Ligand setup. (-)- and (±)-PHL have been built up and minimized under Sybyl software (Sybyl Molecular Modeling System, version 7.2; Tripos, Inc., St. Louis, MO). Conformational analyses have been achieved using the genetic algorithm implemented in Sybyl (genetic algorithm conformational search). Atomic charges have been computed on the more stable conformer at the AM1/BCC level according to the AMBER protocol (Jakalian et al., 2000) using Antechamber (Wang et al., 2006).
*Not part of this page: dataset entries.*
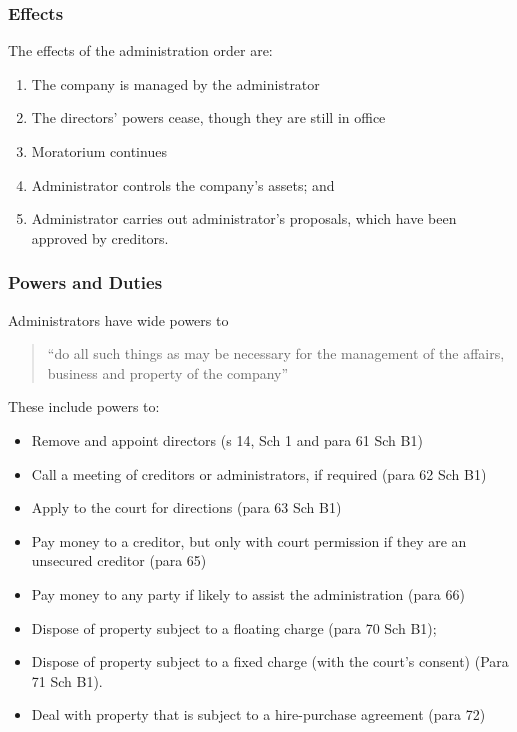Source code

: \documentclass[
]{article}
\providecommand{\tightlist}{%
  \setlength{\itemsep}{0pt}\setlength{\parskip}{0pt}}
\begin{document}
\hypertarget{effects}{%
\subsubsection{Effects}\label{effects}}

The effects of the administration order are:

\begin{enumerate}
\tightlist
\item
  The company is managed by the administrator
\item
  The directors' powers cease, though they are still in office
\item
  Moratorium continues
\item
  Administrator controls the company's assets; and
\item
  Administrator carries out administrator's proposals, which have been
  approved by creditors.
\end{enumerate}

\hypertarget{powers-and-duties}{%
\subsubsection{Powers and Duties}\label{powers-and-duties}}

Administrators have wide powers to

\begin{quote}
``do all such things as may be necessary for the management of the
affairs, business and property of the company''
\end{quote}

These include powers to:

\begin{itemize}
\tightlist
\item
  Remove and appoint directors (s 14, Sch 1 and para 61 Sch B1)
\item
  Call a meeting of creditors or administrators, if required (para 62
  Sch B1)
\item
  Apply to the court for directions (para 63 Sch B1)
\item
  Pay money to a creditor, but only with court permission if they are an
  unsecured creditor (para 65)
\item
  Pay money to any party if likely to assist the administration (para
  66)
\item
  Dispose of property subject to a floating charge (para 70 Sch B1);
\item
  Dispose of property subject to a fixed charge (with the court's
  consent) (Para 71 Sch B1).
\item
  Deal with property that is subject to a hire-purchase agreement (para
  72)
\end{itemize}
\end{document}
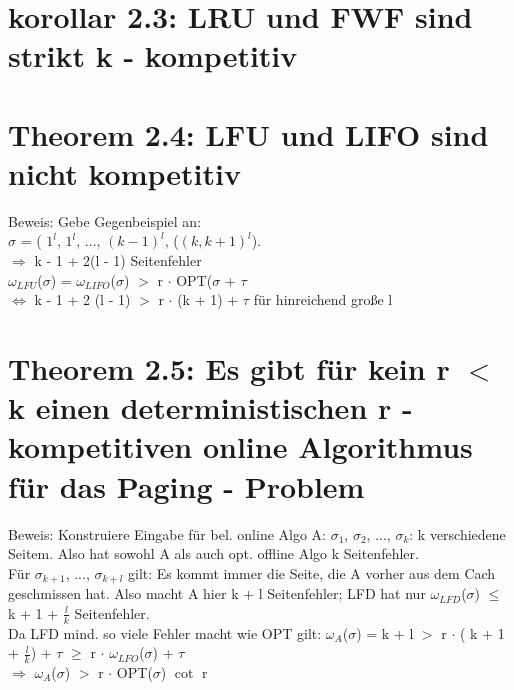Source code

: \documentclass[a4paper]{article}
\begin{document}
\section*{korollar 2.3: LRU und FWF sind strikt k - kompetitiv}

\section*{Theorem 2.4: LFU und LIFO sind nicht kompetitiv}
Beweis: Gebe Gegenbeispiel an:\\
$\sigma$ = ( $1^l$, $1^l$, ..., $(k-1)^l$, ($(k, k+1)^l$). \\
$\Rightarrow$ k - 1 + 2(l - 1) Seitenfehler \\
$\omega_{LFU}$($\sigma$) = $\omega_{LIFO}$($\sigma$) $>$ r $\cdot$ OPT($\sigma$ + $\tau$ \\
$\Leftrightarrow$ k - 1 + 2 (l - 1) $>$ r $\cdot$ (k + 1) + $\tau$ für hinreichend große l

\section*{Theorem 2.5: Es gibt für kein r $<$ k einen deterministischen r - kompetitiven online Algorithmus für das Paging - Problem}
Beweis: Konstruiere Eingabe für bel. online Algo A: $\sigma_{1}$, $\sigma_{2}$, ..., $\sigma_{k}$: k verschiedene Seitem. Also hat sowohl A als auch opt. offline Algo k Seitenfehler.\\
Für $\sigma_{k + 1}$, ..., $\sigma_{k + l}$ gilt: Es kommt immer die Seite, die A vorher aus dem Cach geschmissen hat. Also macht A hier k + l Seitenfehler; LFD hat nur $\omega_{LFD}$($\sigma$) $\le$ k + 1 + $\tfrac{l}{k}$ Seitenfehler. \\
Da LFD mind. so viele Fehler macht wie OPT gilt: $\omega_{A}$($\sigma$) = k + l $>$ r $\cdot$ ( k + 1 + $\tfrac{l}{k}$) + $\tau$ $\ge$ r $\cdot$ $\omega_{LFO}$($\sigma$) + $\tau$ \\
 $\Rightarrow$  $\omega_{A}$($\sigma$) $>$ r $\cdot$ OPT($\sigma$) $\cot$ r
 
\end{document}
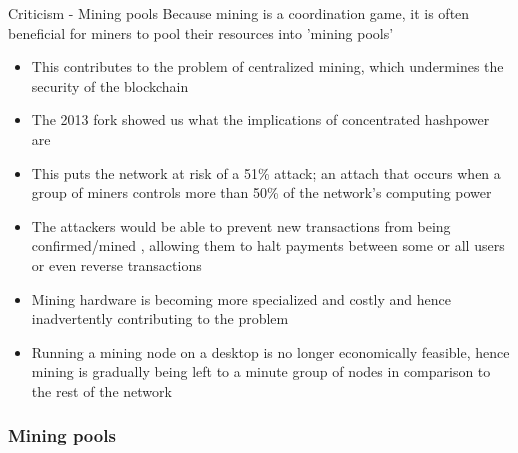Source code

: \documentclass[11pt]{beamer}
\begin{document}


\begin{frame}{Criticism - Mining pools}
	Because mining is a coordination game, it is often beneficial for miners to pool their resources into 'mining pools'
	\begin{itemize}
		\item This contributes to the problem of centralized mining, which undermines the security of the blockchain
		\item The 2013 fork showed us what the implications of concentrated hashpower are
		\item This puts the network at risk of a 51\% attack; an attach that occurs when a group of miners controls more than 50\% of the network's computing power
		\item The attackers would be able to prevent new transactions from being confirmed/mined , allowing them to halt payments between some or all users or even reverse transactions
		\item Mining hardware is becoming more specialized and costly and hence inadvertently contributing to the problem
		\item Running a mining node on a desktop is no longer economically feasible, hence mining is gradually being left to a minute group of nodes in comparison to the rest of the network
	\end{itemize}
\end{frame}

\subsubsection{Mining pools}
\end{document}
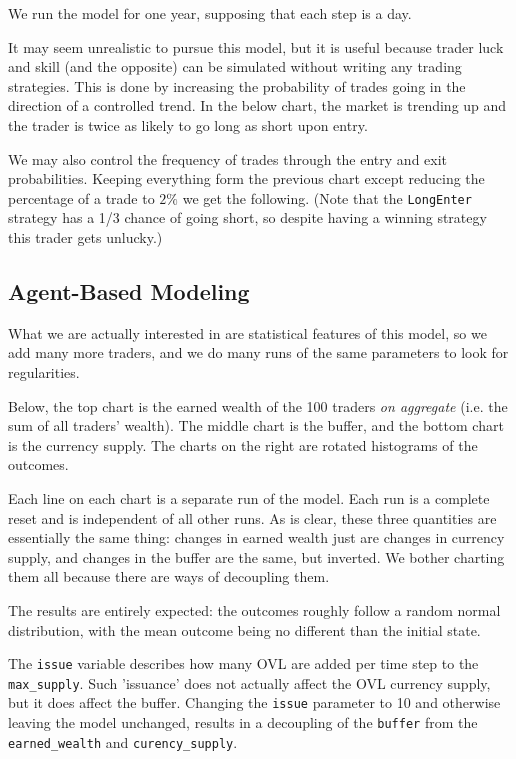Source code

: \documentclass[11pt]{article}
\begin{document}
We run the model for one year, supposing that each step is a day.

    

    It may seem unrealistic to pursue this model, but it is useful because
trader luck and skill (and the opposite) can be simulated without
writing any trading strategies. This is done by increasing the
probability of trades going in the direction of a controlled trend. In
the below chart, the market is trending up and the trader is twice as
likely to go long as short upon entry.

    

    We may also control the frequency of trades through the entry and exit
probabilities. Keeping everything form the previous chart except
reducing the percentage of a trade to \(2\%\) we get the following.
(Note that the \texttt{LongEnter} strategy has a 1/3 chance of going
short, so despite having a winning strategy this trader gets unlucky.)

    

    \subsection{Agent-Based Modeling}\label{agent-based-modeling}

    What we are actually interested in are statistical features of this
model, so we add many more traders, and we do many runs of the same
parameters to look for regularities.

Below, the top chart is the earned wealth of the 100 traders \emph{on
aggregate} (i.e. the sum of all traders' wealth). The middle chart is
the buffer, and the bottom chart is the currency supply. The charts on
the right are rotated histograms of the outcomes.

Each line on each chart is a separate run of the model. Each run is a
complete reset and is independent of all other runs. As is clear, these
three quantities are essentially the same thing: changes in earned
wealth just are changes in currency supply, and changes in the buffer
are the same, but inverted. We bother charting them all because there
are ways of decoupling them.

The results are entirely expected: the outcomes roughly follow a random
normal distribution, with the mean outcome being no different than the
initial state.

    

    The \texttt{issue} variable describes how many OVL are added per time
step to the \texttt{max\_supply}. Such 'issuance' does not actually
affect the OVL currency supply, but it does affect the buffer. Changing
the \texttt{issue} parameter to 10 and otherwise leaving the model
unchanged, results in a decoupling of the \texttt{buffer} from the
\texttt{earned\_wealth} and \texttt{curency\_supply}.
\end{document}
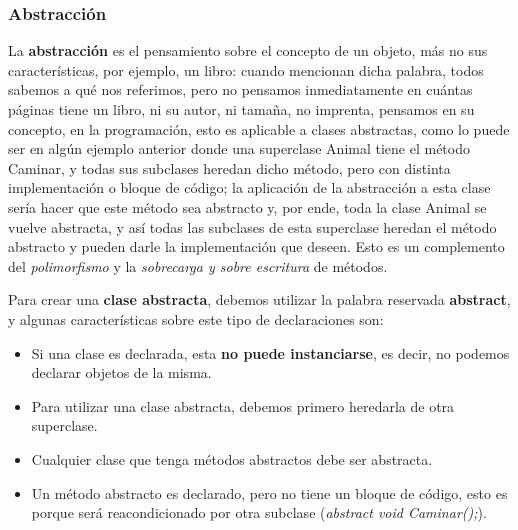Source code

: \subsubsection{Abstracción}
\hspace{0.55cm}La \textbf{abstracción} es el pensamiento sobre el concepto de un objeto, más no sus características, por ejemplo, un libro: cuando mencionan dicha palabra, todos sabemos a qué nos referimos, pero no pensamos inmediatamente en cuántas páginas tiene un libro, ni su autor, ni tamaña, no imprenta, pensamos en su concepto, en la programación, esto es aplicable a clases abstractas, como lo puede ser en algún ejemplo anterior donde una superclase Animal tiene el método Caminar, y todas sus subclases heredan dicho método, pero con distinta implementación o bloque de código; la aplicación de la abstracción a esta clase sería hacer que este método sea abstracto y, por ende, toda la clase Animal se vuelve abstracta, y así todas las subclases de esta superclase heredan el método abstracto y pueden darle la implementación que deseen. Esto es un complemento del \textit{polimorfismo} y la \textit{sobrecarga y sobre escritura} de métodos.

Para crear una \textbf{clase abstracta}, debemos utilizar la palabra reservada \textbf{abstract}, y algunas características sobre este tipo de declaraciones son:
\begin{itemize}
    \item Si una clase es declarada, esta \textbf{no puede instanciarse}, es decir, no podemos declarar objetos de la misma.
    \item Para utilizar una clase abstracta, debemos primero heredarla de otra superclase.
    \item Cualquier clase que tenga métodos abstractos debe ser abstracta.
    \item Un método abstracto es declarado, pero no tiene un bloque de código, esto es porque será reacondicionado por otra subclase (\textit{abstract void Caminar();}).
\end{itemize}

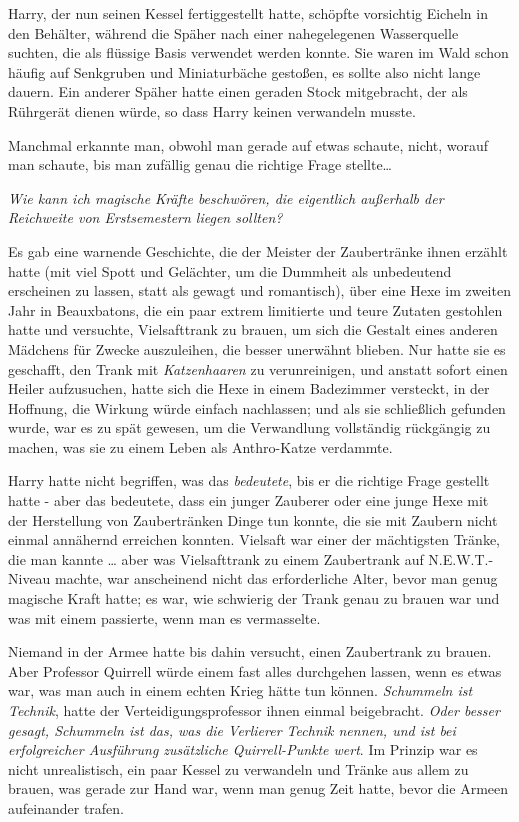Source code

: {Harry, der nun seinen Kessel fertiggestellt hatte, schöpfte vorsichtig Eicheln in den Behälter, während die Späher nach einer nahegelegenen Wasserquelle suchten, die als flüssige Basis verwendet werden konnte. Sie waren im Wald schon häufig auf Senkgruben und Miniaturbäche gestoßen, es sollte also nicht lange dauern. Ein anderer Späher hatte einen geraden Stock mitgebracht, der als Rührgerät dienen würde, so dass Harry keinen verwandeln musste.

Manchmal erkannte man, obwohl man gerade auf etwas schaute, nicht, worauf man schaute, bis man zufällig genau die richtige Frage stellte…

\emph{Wie kann ich magische Kräfte beschwören, die eigentlich außerhalb der Reichweite von Erstsemestern liegen sollten?}

Es gab eine warnende Geschichte, die der Meister der Zaubertränke ihnen erzählt hatte (mit viel Spott und Gelächter, um die Dummheit als unbedeutend erscheinen zu lassen, statt als gewagt und romantisch), über eine Hexe im zweiten Jahr in Beauxbatons, die ein paar extrem limitierte und teure Zutaten gestohlen hatte und versuchte, Vielsafttrank zu brauen, um sich die Gestalt eines anderen Mädchens für Zwecke auszuleihen, die besser unerwähnt blieben. Nur hatte sie es geschafft, den Trank mit \emph{Katzenhaaren} zu verunreinigen, und anstatt sofort einen Heiler aufzusuchen, hatte sich die Hexe in einem Badezimmer versteckt, in der Hoffnung, die Wirkung würde einfach nachlassen; und als sie schließlich gefunden wurde, war es zu spät gewesen, um die Verwandlung vollständig rückgängig zu machen, was sie zu einem Leben als Anthro-Katze verdammte.

Harry hatte nicht begriffen, was das \emph{bedeutete}, bis er die richtige Frage gestellt hatte - aber das bedeutete, dass ein junger Zauberer oder eine junge Hexe mit der Herstellung von Zaubertränken Dinge tun konnte, die sie mit Zaubern nicht einmal annähernd erreichen konnten. Vielsaft war einer der mächtigsten Tränke, die man kannte … aber was Vielsafttrank zu einem Zaubertrank auf N.E.W.T.-Niveau machte, war anscheinend nicht das erforderliche Alter, bevor man genug magische Kraft hatte; es war, wie schwierig der Trank genau zu brauen war und was mit einem passierte, wenn man es vermasselte.

Niemand in der Armee hatte bis dahin versucht, einen Zaubertrank zu brauen. Aber Professor Quirrell würde einem fast alles durchgehen lassen, wenn es etwas war, was man auch in einem echten Krieg hätte tun können. \emph{Schummeln ist Technik}, hatte der Verteidigungsprofessor ihnen einmal beigebracht. \emph{Oder besser gesagt, Schummeln ist das, was die Verlierer Technik nennen, und ist bei erfolgreicher Ausführung zusätzliche Quirrell-Punkte wert}. Im Prinzip war es nicht unrealistisch, ein paar Kessel zu verwandeln und Tränke aus allem zu brauen, was gerade zur Hand war, wenn man genug Zeit hatte, bevor die Armeen aufeinander trafen.

}
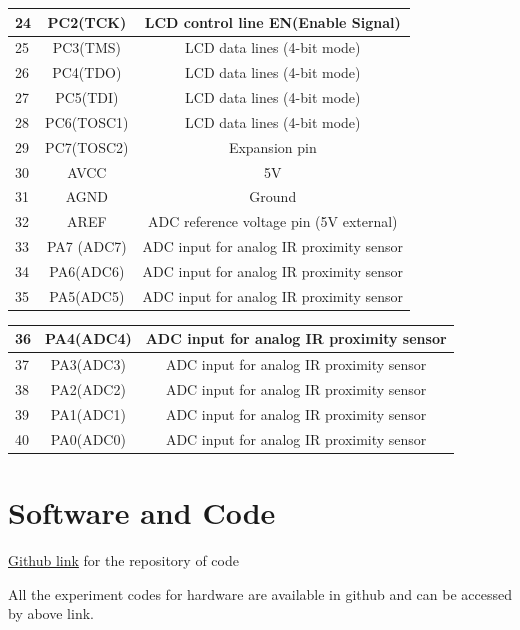 \documentclass[a4paper,12pt,oneside]{book}
\begin{document}
\begin{itemize}
\begin{tabular*}{\textwidth}{|l|c|c|}
	24 & PC2(TCK) & LCD control line EN(Enable Signal) \\
	\hline
	25 & PC3(TMS) & LCD data lines (4-bit mode) \\
	\hline
	26 & PC4(TDO) & LCD data lines (4-bit mode) \\
	\hline
	27 & PC5(TDI) & LCD data lines (4-bit mode) \\
	\hline
	28 & PC6(TOSC1) & LCD data lines (4-bit mode) \\
	\hline
	29 & PC7(TOSC2) & Expansion pin \\
	\hline
	30 & AVCC & 5V \\
	\hline
	31 & AGND & Ground \\
	\hline
	32 & AREF & ADC reference voltage pin (5V external) \\
	\hline
	33 & PA7 (ADC7) & ADC input for analog IR proximity sensor\\
	\hline
	34 & PA6(ADC6) & ADC input for analog IR proximity sensor\\
	\hline
	35 & PA5(ADC5) & ADC input for analog IR proximity sensor\\
	\hline
\end{tabular*}	

\begin{tabular*}{\textwidth}{|l|c|c|}
	36 & PA4(ADC4) & ADC input for analog IR proximity sensor\\
	\hline
	37 & PA3(ADC3) & ADC input for analog IR proximity sensor\\
	\hline
	38 & PA2(ADC2) & ADC input for analog IR proximity sensor\\
	\hline
	39 & PA1(ADC1) & ADC input for analog IR proximity sensor\\
	\hline
	40 & PA0(ADC0) & ADC input for analog IR proximity sensor\\
	\hline
	
\end{tabular*}

	\end{itemize}

\section{Software and Code}
\href{https://github.com/eYSIP-2017/eYSIP-2017_DistributedRobotics.git}{Github link} for the repository of code

All the experiment codes for hardware are available in github and can be accessed by above link.
\end{document}
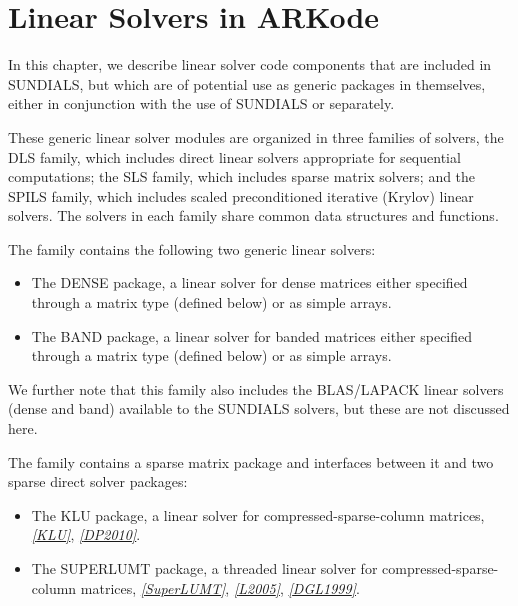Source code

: \documentclass[letterpaper,10pt,english]{sphinxmanual}
\begin{document}
\chapter{Linear Solvers in ARKode}
\label{linear_solvers/index:linearsolvers}\label{linear_solvers/index::doc}\label{linear_solvers/index:linear-solvers-in-arkode}
In this chapter, we describe linear solver code components that are
included in SUNDIALS, but which are of potential use as generic
packages in themselves, either in conjunction with the use of SUNDIALS
or separately.

These generic linear solver modules are organized in three families of
solvers, the DLS family, which includes direct linear solvers
appropriate for sequential computations; the SLS family, which
includes sparse matrix solvers; and the SPILS family, which includes
scaled preconditioned iterative (Krylov) linear solvers. The solvers
in each family share common data structures and functions.

The {\hyperref[linear_solvers/DLS:linearsolvers-dls]{\emph{}}} family contains the following two
generic linear solvers:
\begin{itemize}
\item {} 
The DENSE package, a linear solver for dense matrices either
specified through a matrix type (defined below) or as simple
arrays.

\item {} 
The BAND package, a linear solver for banded matrices either
specified through a matrix type (defined below) or as simple
arrays.

\end{itemize}

We further note that this family also includes the BLAS/LAPACK linear
solvers (dense and band) available to the SUNDIALS solvers, but these
are not discussed here.

The {\hyperref[linear_solvers/SLS:linearsolvers-sls]{\emph{}}} family contains a sparse matrix
package and interfaces between it and two sparse direct solver packages:
\begin{itemize}
\item {} 
The KLU package, a linear solver for compressed-sparse-column
matrices, \label{linear_solvers/index:id1}{\hyperref[References:klu]{\emph{{[}KLU{]}}}}, \label{linear_solvers/index:id2}{\hyperref[References:dp2010]{\emph{{[}DP2010{]}}}}.

\item {} 
The SUPERLUMT package, a threaded linear solver for
compressed-sparse-column matrices, \label{linear_solvers/index:id3}{\hyperref[References:superlumt]{\emph{{[}SuperLUMT{]}}}}, \label{linear_solvers/index:id4}{\hyperref[References:l2005]{\emph{{[}L2005{]}}}}, \label{linear_solvers/index:id5}{\hyperref[References:dgl1999]{\emph{{[}DGL1999{]}}}}.

\end{itemize}
\end{document}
Force field parameters and topologies of these molecules have been built-up using Antechamber in association with general AMBER force field (Wang et al., 2004).
Protein structure preparation for AutoDock procedure. The crystal structure of CYP3A4 corresponding to entry code 1W0E (Williams et al., 2004) recovered from Brookhaven Protein Database was used. Unresolved residues have been rebuilt by homology modeling using Modeler (Martí-Renom et al., 2000) with CYP3A4 structure corresponding to entry code 1TQN (Yano et al., 2004) as template. Hydrogen atoms and Gasteiger-Hückel charges have been added using Sybyl. Lys, Arg, Asp, and Glu have been ionized; the protonation state of histidines has been set to 
. Charges reported by Oda et al. (2005) have been used for heme. The system has been finally minimized over 500 conjugated gradient steps.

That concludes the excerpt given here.